That video does not show any problem, where is the headshake?
They are trying to prove that the bike is not susceptible to kick back and tank slappers but they don't seem to understand where the kick back comes from

Please advise why the steering induced wobble has nothing to do with road induced wobbles?
I'll try and not make this too technical.

Please ask if you lose me.
Let's work with a mechanical model:
Your bikes steering physically works like a pendulum: It tends to center itself. It will swing until it's slowed down by friction and centered again if you disturb it.
In the video they disturb the steering by an input from the handlebars. Then they leave the system alone and it does what it is designed to do: The steering geometry and damping of the tire calm down the movement quickly. Every bike will do that, not just a BMW.
Rider / handlebar induced oscillations are rather harmless because your arms have a rather high damping rate and they aren't very elastic. The steering needs a continuous input like turbulent air flow from a leading car or truck or your fluttering jacket to keep a wobble going and simple things like loosening your death grip on the bars, shifting your weight or tapping off or accelerating will quickly cure the wobble.
In our model your arms resemble a very stiff shock absorber. The one end attaches to the pendulum (the steering), you push or pull on the other end.
Pushing / pulling will deflect the pendulum. The high damping and stiffness of your arms in death grip will slow the pendulum down considerably. The steering will take more time to return to the stable & straight position, the bike will start to change its course (like you pulling on the bars to initiate a turn). If you pull on your bars periodically and alternatingly your bike will weave from side to side.
Now we look at the steering and your tire:
Here the situation is completely different. The tire is rather flexible and pretty much likes to behave like a rather soft spring. (Ever seen some high speed footage of a tire going over a bump?) Internal damping is something a tire ideally should have in oodles but you have to build it in using intricate combinations of rubber with layers of fabric and belting made of Kevlar or steel. Too much internal damping and you have a rather uncomfortable fork lift wheel
You hit a couple of potholes - off centre:
Imagine you push and pull the end of a soft spring attached to your pendulum (you grab the tire by its contact patch and twist it against the steering):
Depending on your timing and size of your inputs the pendulum will remain almost stationary or it will start to swing.
As long as your push & pull and the movement of the pendulum is more or less in phase (swings towards you as you pull and away as you push) everything stays neat and controllable: Kick back. A very common phenomenon encountered when riding through potholes and over bumps, even in sand.
Next you move your input out of phase. Push towards the pendulum as it approaches you and pull as it moves away. If you get the frequency right the pendulum will swing madly. This is called resonance. Transferred back onto your bike: A tank slapper.
Now you have learnt:
The tank slapper is caused by a bump or series of bumps in the road. (One bump very rarely does it).

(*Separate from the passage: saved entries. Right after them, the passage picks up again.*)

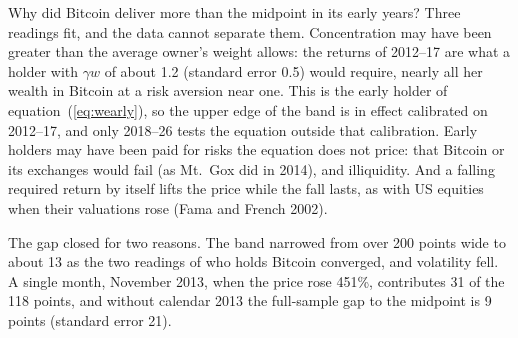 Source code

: \documentclass[11pt]{article}
\begin{document}
Why did Bitcoin deliver more than the midpoint in its early years? Three readings fit, and the data cannot separate them. Concentration may have been greater than the average owner's weight allows: the returns of 2012--17 are what a holder with $\gamma w$ of about 1.2 (standard error 0.5) would require, nearly all her wealth in Bitcoin at a risk aversion near one. This is the early holder of equation~(\ref{eq:wearly}), so the upper edge of the band is in effect calibrated on 2012--17, and only 2018--26 tests the equation outside that calibration. Early holders may have been paid for risks the equation does not price: that Bitcoin or its exchanges would fail (as Mt.\ Gox did in 2014), and illiquidity. And a falling required return by itself lifts the price while the fall lasts, as with US equities when their valuations rose (Fama and French 2002).

The gap closed for two reasons. The band narrowed from over 200 points wide to about 13 as the two readings of who holds Bitcoin converged, and volatility fell. A single month, November 2013, when the price rose 451\%, contributes 31 of the 118 points, and without calendar 2013 the full-sample gap to the midpoint is 9 points (standard error 21).
\end{document}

The damping of the steering has an influence: Front suspension geometry (rake, trail, steering angle, tire diameter and width) and mass.

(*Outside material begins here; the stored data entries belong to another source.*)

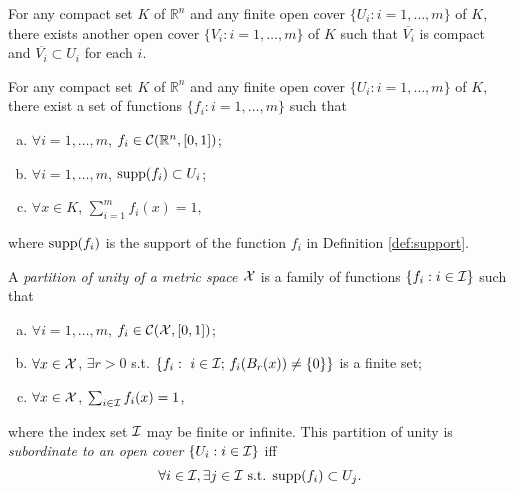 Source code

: 
\begin{lem}
  \label{lem:sandwichCompactSequence}
  For any compact set $K$ of $\mathbb{R}^n$
  and any finite open cover $\{U_i: i=1, \ldots, m\}$ of $K$, 
  there exists another open cover $\{V_i: i=1, \ldots, m\}$
  of $K$
  such that $\overline{V_i}$ is compact and
  $\overline{V_i}\subset U_i$ for each $i$.
\end{lem}

\begin{thm}
  \label{thm:openCoverForCompactSets}
  For any compact set $K$ of $\mathbb{R}^n$
  and any finite open cover $\{U_i: i=1, \ldots, m\}$ of $K$, 
  there exist a set of functions
  $\{f_i: %
  i=1, \ldots, m\}$
  such that
  \begin{enumerate}[(a)]\itemsep0em
  \item $\forall i=1, \ldots, m$,
    $f_i\in {\cal C}(\mathbb{R}^n, [0,1])$; 
  \item $\forall i=1, \ldots, m$,
    $\mathrm{supp}(f_i)\subset U_i$; 
  \item $\forall x\in K$, $\sum_{i=1}^m f_i(x)=1$, 
  \end{enumerate}
  where $\mathrm{supp}(f_i)$ is the support of the function $f_i$
  in Definition \ref{def:support}.
\end{thm}

\begin{defn}
  \label{defn:partitionOfUnity}
  A \emph{partition of unity of a metric space ${\cal X}$}
  is a family of functions
  $\{f_i: i\in {\cal I}\}$ such that
  \begin{enumerate}[(a)]\itemsep0em
  \item $\forall i=1, \ldots, m$,
    $f_i\in {\cal C}({\cal X}, [0,1])$; 
  \item $\forall x\in {\cal X}$, 
    $\exists r>0$ s.t. 
    $\{f_i:\ i\in {\cal I};\, f_i(B_r(x))\ne \{0\}\}$
    is a finite set;
  \item $\forall x\in {\cal X}$, $\sum_{i\in{\cal I}} f_i(x)=1$, 
  \end{enumerate}
  where the index set ${\cal I}$ may be finite or infinite.
  This partition of unity is \emph{subordinate to an open cover}
  $\{U_i: i\in {\cal I}\}$ iff
  \begin{equation}
    \forall i\in{\cal I}, \exists j \in {\cal I} \text{ s.t. }
    \mathrm{supp}(f_i)\subset U_j. 
  \end{equation}
\end{defn}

The damping of the tire has an influence
Final conclusion:
Every bike may tank slap if the right (wrong) conditions come together.
Correct suspension setup and tire pressure does a lot to avoid tank slappers and is the most important cure.

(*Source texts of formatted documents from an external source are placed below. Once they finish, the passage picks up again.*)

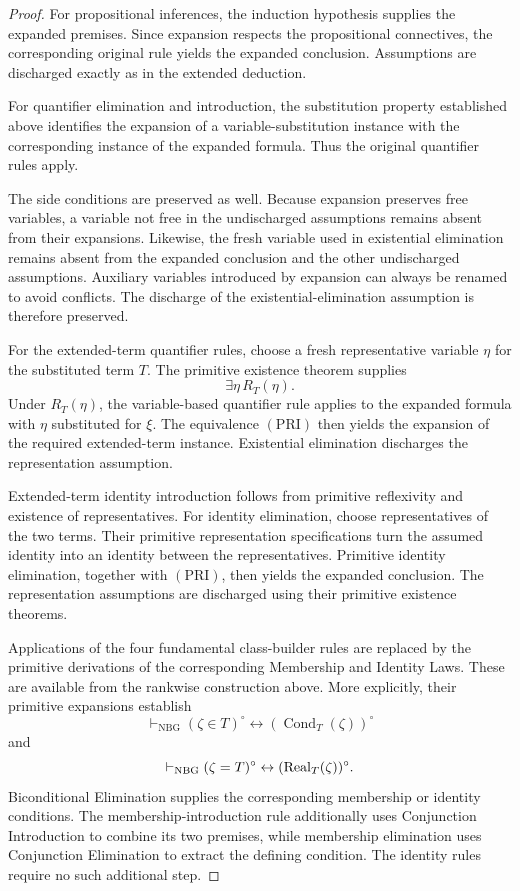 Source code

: \begin{proof}
For propositional inferences, the induction
hypothesis supplies the expanded premises.
Since expansion respects the propositional
connectives, the corresponding original rule
yields the expanded conclusion. Assumptions
are discharged exactly as in the extended
deduction.

For quantifier elimination and introduction,
the substitution property established above
identifies the expansion of a variable-substitution
instance with the corresponding instance of the
expanded formula. Thus the original quantifier
rules apply.

The side conditions are preserved as well.
Because expansion preserves free variables,
a variable not free in the undischarged
assumptions remains absent from their expansions.
Likewise, the fresh variable used in existential
elimination remains absent from the expanded
conclusion and the other undischarged assumptions.
Auxiliary variables introduced by expansion
can always be renamed to avoid conflicts.
The discharge of the existential-elimination
assumption is therefore preserved.

For the extended-term quantifier rules, choose
a fresh representative variable \(\eta\) for
the substituted term \(T\). The primitive
existence theorem supplies
\[
\exists\eta\,R_T(\eta).
\]
Under \(R_T(\eta)\), the variable-based quantifier
rule applies to the expanded formula with
\(\eta\) substituted for \(\xi\).
The equivalence \((\mathrm{PRI})\) then yields
the expansion of the required extended-term
instance. Existential elimination discharges
the representation assumption.

Extended-term identity introduction follows
from primitive reflexivity and existence of
representatives. For identity elimination,
choose representatives of the two terms.
Their primitive representation specifications
turn the assumed identity into an identity
between the representatives. Primitive identity
elimination, together with \((\mathrm{PRI})\),
then yields the expanded conclusion. The
representation assumptions are discharged
using their primitive existence theorems.

Applications of the four fundamental
class-builder rules are replaced by the
primitive derivations of the corresponding
Membership and Identity Laws. These are
available from the rankwise construction
above. More explicitly, their primitive
expansions establish
\[
\vdash_{\mathrm{NBG}}
(\zeta\in T)^\circ
\leftrightarrow
(\operatorname{Cond}_T(\zeta))^\circ
\]
and
\[
\vdash_{\mathrm{NBG}}
(\zeta=T)^\circ
\leftrightarrow
(\operatorname{Real}_T(\zeta))^\circ.
\]
Biconditional Elimination supplies the corresponding
membership or identity conditions. The membership-introduction
rule additionally uses Conjunction Introduction to combine its
two premises, while membership elimination uses Conjunction
Elimination to extract the defining condition. The identity
rules require no such additional step.


\end{proof}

Different type of tires can improve the bike but can also make things worse.
A steering damper can improve a problematic bike but comes with disadvantages. It should ideally act as an ideal (brick wall) low pass filter damping only the resonance of the steering (and above) but have no damping at slower movements. Existing dampers are unfortunately real world ones. Further disadvantages are added complexity and price.